Rendered images with source text

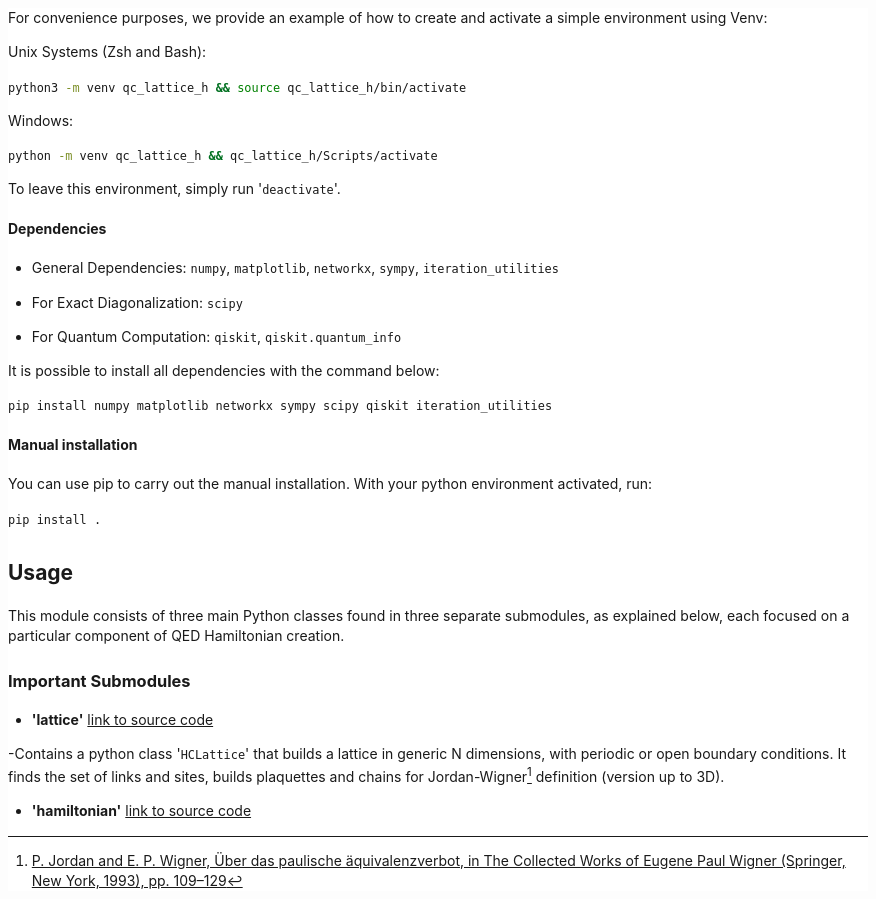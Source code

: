 For convenience purposes, we provide an example of how to create and activate a simple environment using Venv:

Unix Systems (Zsh and Bash):
```bash
python3 -m venv qc_lattice_h && source qc_lattice_h/bin/activate
```

Windows:
```bash
python -m venv qc_lattice_h && qc_lattice_h/Scripts/activate
```

To leave this environment, simply run '`deactivate`'.

#### Dependencies


- General Dependencies:
    `numpy`, `matplotlib`, `networkx`, `sympy`, `iteration_utilities`

- For Exact Diagonalization:
    `scipy`

- For Quantum Computation:
    `qiskit`, `qiskit.quantum_info`
    
It is possible to install all dependencies with the command below:

```bash
pip install numpy matplotlib networkx sympy scipy qiskit iteration_utilities
```

#### Manual installation
You can use pip to carry out the manual installation. With your python environment activated, run:

```console
pip install .
```


## Usage

This module consists of three main Python classes found in three separate submodules, as explained below, each focused on a particular component of QED Hamiltonian creation.

### Important Submodules
- **'lattice'** [link to source code](https://github.com/ariannacrippa/QC_lattice_H/blob/main/qclatticeh/lattice)

-Contains a python class '`HCLattice`' that builds a lattice in generic N dimensions, with periodic or open boundary conditions.
It finds the set of links and sites, builds plaquettes and chains for Jordan-Wigner[^2] definition (version up to 3D). 


- **'hamiltonian'** [link to source code](https://github.com/ariannacrippa/QC_lattice_H/blob/main/qclatticeh/hamiltonian)


[^1]: [Lattice fermions L Susskind - Physical Review D, 1977 - APS](https://journals.aps.org/prd/abstract/10.1103/PhysRevD.16.3031)
[^2]: [P. Jordan and E. P. Wigner, Über das paulische äquivalenzverbot, in The Collected Works of Eugene Paul Wigner (Springer, New York, 1993), pp. 109–129](https://link.springer.com/chapter/10.1007/978-3-662-02781-3_9)
[^3]: [JF Haase, L Dellantonio, A Celi, D Paulson, A Kan, K Jansen, CA Muschik Quantum, 2021•quantum-journal.org](https://quantum-journal.org/papers/q-2021-02-04-393/)
[^4]: [D. Paulson, L. Dellantonio, J. F. Haase, A. Celi, A. Kan, A. Jena, C. Kokail, R. van Bijnen, K. Jansen, P. Zoller, C. A. Muschik, arXiv:2008.09252](https://arxiv.org/abs/2008.09252)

YOUR INSTRUCTIONS: In the entries above, how many lines contain the string "numpy"? Say only the number.

YOUR RESPONSE: 2